[Extracted data entries]
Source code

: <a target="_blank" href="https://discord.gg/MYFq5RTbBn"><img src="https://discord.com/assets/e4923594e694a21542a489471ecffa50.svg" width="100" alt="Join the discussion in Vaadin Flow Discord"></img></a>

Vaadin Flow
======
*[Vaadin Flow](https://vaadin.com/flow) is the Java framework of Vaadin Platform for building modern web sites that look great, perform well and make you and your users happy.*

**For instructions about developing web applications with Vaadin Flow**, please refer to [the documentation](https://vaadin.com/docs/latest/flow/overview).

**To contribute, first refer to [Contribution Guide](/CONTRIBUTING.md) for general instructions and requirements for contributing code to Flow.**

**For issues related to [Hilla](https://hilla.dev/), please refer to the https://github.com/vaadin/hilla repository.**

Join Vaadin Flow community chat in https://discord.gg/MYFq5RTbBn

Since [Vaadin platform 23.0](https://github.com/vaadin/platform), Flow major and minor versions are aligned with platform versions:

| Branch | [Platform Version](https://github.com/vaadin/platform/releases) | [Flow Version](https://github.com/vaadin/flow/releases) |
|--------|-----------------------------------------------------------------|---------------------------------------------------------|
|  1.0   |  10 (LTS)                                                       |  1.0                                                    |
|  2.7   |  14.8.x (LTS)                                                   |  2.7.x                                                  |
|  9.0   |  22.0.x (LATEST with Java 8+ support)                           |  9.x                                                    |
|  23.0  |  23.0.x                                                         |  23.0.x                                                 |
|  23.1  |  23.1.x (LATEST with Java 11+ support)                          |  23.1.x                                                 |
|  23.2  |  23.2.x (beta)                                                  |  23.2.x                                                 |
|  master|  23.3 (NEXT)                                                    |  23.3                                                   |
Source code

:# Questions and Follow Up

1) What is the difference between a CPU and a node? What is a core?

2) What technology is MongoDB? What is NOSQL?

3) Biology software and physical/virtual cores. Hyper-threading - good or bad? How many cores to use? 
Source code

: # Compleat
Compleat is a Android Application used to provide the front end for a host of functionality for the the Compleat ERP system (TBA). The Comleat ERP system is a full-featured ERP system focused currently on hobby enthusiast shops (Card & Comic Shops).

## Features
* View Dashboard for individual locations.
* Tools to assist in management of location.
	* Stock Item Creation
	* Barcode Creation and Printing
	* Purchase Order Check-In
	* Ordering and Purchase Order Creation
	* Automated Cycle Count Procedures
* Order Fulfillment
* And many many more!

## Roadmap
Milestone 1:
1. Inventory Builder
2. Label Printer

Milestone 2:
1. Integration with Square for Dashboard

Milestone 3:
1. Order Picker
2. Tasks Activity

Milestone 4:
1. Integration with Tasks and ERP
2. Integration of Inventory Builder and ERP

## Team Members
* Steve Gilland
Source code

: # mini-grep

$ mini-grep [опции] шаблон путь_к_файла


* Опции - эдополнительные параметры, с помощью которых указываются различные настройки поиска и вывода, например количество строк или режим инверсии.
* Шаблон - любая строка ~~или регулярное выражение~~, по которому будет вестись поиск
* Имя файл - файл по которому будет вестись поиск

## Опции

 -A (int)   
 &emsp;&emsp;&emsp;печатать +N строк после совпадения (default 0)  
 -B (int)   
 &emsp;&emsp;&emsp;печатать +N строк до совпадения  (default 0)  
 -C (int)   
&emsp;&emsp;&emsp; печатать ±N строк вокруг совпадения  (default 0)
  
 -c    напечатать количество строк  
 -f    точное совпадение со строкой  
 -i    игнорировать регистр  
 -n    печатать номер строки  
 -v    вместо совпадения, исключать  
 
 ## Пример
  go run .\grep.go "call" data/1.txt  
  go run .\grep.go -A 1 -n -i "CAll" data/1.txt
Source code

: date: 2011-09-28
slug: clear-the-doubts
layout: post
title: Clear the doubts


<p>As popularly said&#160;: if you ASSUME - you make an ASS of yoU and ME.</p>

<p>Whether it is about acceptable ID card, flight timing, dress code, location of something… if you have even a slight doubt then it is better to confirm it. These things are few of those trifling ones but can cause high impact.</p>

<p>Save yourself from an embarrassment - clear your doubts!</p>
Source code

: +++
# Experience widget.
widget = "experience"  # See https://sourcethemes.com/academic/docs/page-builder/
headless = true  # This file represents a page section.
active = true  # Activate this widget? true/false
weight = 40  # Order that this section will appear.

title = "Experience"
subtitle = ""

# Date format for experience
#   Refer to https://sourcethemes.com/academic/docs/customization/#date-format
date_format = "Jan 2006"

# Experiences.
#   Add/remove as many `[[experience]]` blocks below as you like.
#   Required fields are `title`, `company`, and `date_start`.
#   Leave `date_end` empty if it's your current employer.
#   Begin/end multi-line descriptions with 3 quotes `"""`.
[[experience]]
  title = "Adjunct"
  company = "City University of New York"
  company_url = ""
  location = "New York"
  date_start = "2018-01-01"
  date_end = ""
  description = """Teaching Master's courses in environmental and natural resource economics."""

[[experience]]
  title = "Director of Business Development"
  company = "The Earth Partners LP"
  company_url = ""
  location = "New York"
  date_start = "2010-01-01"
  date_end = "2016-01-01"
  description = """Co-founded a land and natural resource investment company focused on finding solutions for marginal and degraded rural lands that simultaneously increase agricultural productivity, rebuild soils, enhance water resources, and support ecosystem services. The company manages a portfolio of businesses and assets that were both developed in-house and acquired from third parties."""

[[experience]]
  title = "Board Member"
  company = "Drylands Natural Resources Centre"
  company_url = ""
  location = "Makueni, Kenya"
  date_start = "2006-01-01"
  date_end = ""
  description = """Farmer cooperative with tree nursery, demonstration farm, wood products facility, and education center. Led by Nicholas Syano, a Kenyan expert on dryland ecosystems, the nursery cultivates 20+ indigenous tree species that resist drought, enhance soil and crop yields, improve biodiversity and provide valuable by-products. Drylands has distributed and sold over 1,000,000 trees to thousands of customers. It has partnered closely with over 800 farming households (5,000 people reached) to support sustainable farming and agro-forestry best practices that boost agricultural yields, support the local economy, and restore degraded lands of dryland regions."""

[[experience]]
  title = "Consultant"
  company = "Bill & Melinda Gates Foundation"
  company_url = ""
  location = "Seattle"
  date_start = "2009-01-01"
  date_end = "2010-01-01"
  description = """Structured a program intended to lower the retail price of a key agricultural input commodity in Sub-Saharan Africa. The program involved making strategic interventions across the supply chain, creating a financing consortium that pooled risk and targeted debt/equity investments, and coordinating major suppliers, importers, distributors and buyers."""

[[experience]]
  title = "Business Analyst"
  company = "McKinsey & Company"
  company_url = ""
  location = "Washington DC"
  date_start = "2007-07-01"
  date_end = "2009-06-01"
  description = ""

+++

==

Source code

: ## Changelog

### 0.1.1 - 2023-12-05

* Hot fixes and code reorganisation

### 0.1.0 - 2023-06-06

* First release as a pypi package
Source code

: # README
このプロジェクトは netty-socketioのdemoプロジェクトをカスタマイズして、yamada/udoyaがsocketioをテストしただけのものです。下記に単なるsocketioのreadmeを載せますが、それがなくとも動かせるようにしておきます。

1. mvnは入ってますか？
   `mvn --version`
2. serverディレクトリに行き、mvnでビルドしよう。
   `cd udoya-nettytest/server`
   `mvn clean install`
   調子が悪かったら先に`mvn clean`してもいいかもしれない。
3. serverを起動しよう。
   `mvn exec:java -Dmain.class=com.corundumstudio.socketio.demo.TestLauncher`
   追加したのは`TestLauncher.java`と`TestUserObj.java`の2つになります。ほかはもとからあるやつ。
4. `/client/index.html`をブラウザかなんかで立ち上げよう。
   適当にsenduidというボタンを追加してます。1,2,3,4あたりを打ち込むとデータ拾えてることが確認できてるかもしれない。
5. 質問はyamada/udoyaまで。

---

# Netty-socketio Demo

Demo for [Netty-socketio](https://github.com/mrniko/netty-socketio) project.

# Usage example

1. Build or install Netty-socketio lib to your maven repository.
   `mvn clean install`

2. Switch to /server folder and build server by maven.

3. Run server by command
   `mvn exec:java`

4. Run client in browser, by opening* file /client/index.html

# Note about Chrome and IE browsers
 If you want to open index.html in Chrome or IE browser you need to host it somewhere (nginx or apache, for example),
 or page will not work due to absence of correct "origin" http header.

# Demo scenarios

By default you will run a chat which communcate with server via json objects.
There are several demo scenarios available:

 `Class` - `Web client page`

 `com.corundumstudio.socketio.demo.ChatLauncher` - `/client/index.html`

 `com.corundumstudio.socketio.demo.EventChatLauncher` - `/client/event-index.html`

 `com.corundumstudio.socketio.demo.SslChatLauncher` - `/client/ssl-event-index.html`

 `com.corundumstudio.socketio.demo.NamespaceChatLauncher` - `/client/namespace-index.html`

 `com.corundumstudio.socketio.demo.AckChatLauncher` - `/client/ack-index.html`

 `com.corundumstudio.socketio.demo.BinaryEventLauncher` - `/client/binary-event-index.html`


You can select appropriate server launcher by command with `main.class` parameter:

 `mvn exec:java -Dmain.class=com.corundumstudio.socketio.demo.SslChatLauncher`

* * *

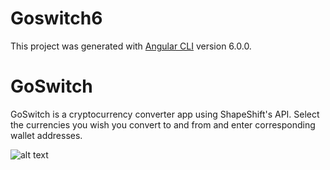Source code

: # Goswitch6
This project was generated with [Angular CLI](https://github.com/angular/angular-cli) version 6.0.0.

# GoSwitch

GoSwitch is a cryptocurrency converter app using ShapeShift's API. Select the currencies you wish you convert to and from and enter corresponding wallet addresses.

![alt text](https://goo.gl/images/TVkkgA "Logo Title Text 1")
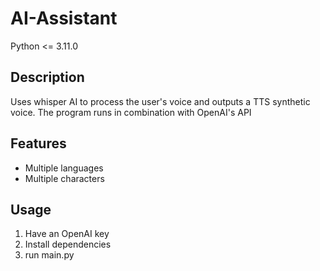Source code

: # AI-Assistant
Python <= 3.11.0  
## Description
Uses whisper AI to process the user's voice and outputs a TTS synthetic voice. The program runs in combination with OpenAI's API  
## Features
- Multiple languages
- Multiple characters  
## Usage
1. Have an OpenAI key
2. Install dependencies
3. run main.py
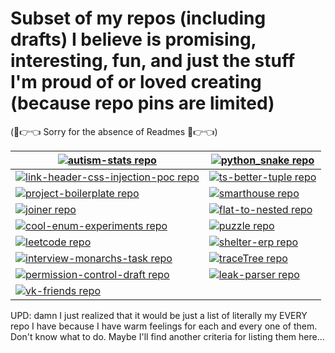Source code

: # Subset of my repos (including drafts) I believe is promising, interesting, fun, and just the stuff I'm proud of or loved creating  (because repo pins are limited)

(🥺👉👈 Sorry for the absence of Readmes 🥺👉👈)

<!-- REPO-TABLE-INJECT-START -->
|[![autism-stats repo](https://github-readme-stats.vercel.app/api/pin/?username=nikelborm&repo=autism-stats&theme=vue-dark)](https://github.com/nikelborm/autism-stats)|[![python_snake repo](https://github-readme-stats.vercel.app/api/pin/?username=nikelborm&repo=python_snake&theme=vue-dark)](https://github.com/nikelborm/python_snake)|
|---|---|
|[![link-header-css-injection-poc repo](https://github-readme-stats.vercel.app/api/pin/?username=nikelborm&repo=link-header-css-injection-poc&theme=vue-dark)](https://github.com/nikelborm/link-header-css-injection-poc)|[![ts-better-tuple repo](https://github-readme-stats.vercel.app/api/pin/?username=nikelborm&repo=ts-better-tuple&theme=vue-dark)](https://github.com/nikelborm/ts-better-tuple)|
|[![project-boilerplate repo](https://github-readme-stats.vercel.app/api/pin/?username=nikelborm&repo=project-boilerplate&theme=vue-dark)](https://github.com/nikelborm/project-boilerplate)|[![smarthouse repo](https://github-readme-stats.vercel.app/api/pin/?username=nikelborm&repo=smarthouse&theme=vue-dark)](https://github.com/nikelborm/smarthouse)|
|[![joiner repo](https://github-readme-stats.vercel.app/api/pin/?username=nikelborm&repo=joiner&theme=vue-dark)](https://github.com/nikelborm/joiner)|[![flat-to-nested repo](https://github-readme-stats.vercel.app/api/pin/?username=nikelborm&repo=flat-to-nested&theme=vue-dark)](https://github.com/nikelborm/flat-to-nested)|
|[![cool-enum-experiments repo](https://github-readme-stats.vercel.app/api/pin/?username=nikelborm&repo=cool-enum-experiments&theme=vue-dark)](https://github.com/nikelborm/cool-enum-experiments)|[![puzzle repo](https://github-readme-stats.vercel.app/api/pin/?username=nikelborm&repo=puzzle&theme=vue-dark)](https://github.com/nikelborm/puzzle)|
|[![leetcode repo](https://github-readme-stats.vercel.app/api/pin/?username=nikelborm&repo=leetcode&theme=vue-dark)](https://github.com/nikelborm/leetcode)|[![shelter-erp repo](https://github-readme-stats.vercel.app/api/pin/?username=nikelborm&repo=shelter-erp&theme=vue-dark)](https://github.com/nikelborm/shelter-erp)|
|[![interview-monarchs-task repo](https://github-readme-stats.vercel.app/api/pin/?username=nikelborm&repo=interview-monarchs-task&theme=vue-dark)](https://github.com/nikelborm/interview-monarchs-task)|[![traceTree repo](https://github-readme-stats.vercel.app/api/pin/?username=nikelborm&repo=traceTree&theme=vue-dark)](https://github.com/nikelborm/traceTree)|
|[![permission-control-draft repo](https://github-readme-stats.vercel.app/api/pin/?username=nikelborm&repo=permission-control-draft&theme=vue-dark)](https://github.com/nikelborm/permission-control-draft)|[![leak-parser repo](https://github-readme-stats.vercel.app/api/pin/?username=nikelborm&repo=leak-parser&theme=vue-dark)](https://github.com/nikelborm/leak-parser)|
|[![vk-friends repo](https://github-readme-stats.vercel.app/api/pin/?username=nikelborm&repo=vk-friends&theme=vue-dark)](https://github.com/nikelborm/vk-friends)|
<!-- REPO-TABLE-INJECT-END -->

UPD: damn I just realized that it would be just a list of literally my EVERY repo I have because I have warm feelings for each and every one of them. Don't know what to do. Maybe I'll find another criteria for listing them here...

■ **TASK DIRECTIONS**
One stretch of the lines above is wanted, from the line that contains "your users happy.*" through the line that contains "Join Vaadin Flow". Output it exactly.

■ **ANSWER**
*[Vaadin Flow](https://vaadin.com/flow) is the Java framework of Vaadin Platform for building modern web sites that look great, perform well and make you and your users happy.*

**For instructions about developing web applications with Vaadin Flow**, please refer to [the documentation](https://vaadin.com/docs/latest/flow/overview).

**To contribute, first refer to [Contribution Guide](/CONTRIBUTING.md) for general instructions and requirements for contributing code to Flow.**

**For issues related to [Hilla](https://hilla.dev/), please refer to the https://github.com/vaadin/hilla repository.**

Join Vaadin Flow community chat in https://discord.gg/MYFq5RTbBn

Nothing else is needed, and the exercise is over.